**WORK INSTRUCTIONS:**
Give back an exact copy of the entries beneath, minus the pictures.

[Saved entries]
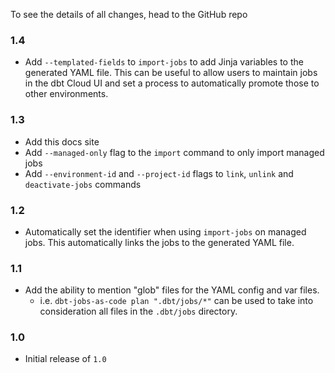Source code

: 
To see the details of all changes, head to the GitHub repo

### 1.4

- Add `--templated-fields` to `import-jobs` to add Jinja variables to the generated YAML file. This can be useful to allow users to maintain jobs in the dbt Cloud UI and set a process to automatically promote those to other environments.

### 1.3

- Add this docs site
- Add `--managed-only` flag to the `import` command to only import managed jobs
- Add `--environment-id` and `--project-id` flags to `link`, `unlink` and `deactivate-jobs` commands

### 1.2

- Automatically set the identifier when using `import-jobs` on managed jobs. This automatically links the jobs to the generated YAML file.

### 1.1

- Add the ability to mention "glob" files for the YAML config and var files.
    - i.e. `dbt-jobs-as-code plan ".dbt/jobs/*"` can be used to take into consideration all files in the `.dbt/jobs` directory.

### 1.0

- Initial release of `1.0`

**RESULT FOR THIS EXERCISE:**
Source code

: 
To see the details of all changes, head to the GitHub repo

### 1.4

- Add `--templated-fields` to `import-jobs` to add Jinja variables to the generated YAML file. This can be useful to allow users to maintain jobs in the dbt Cloud UI and set a process to automatically promote those to other environments.

### 1.3

- Add this docs site
- Add `--managed-only` flag to the `import` command to only import managed jobs
- Add `--environment-id` and `--project-id` flags to `link`, `unlink` and `deactivate-jobs` commands

### 1.2

- Automatically set the identifier when using `import-jobs` on managed jobs. This automatically links the jobs to the generated YAML file.

### 1.1

- Add the ability to mention "glob" files for the YAML config and var files.
    - i.e. `dbt-jobs-as-code plan ".dbt/jobs/*"` can be used to take into consideration all files in the `.dbt/jobs` directory.

### 1.0

- Initial release of `1.0`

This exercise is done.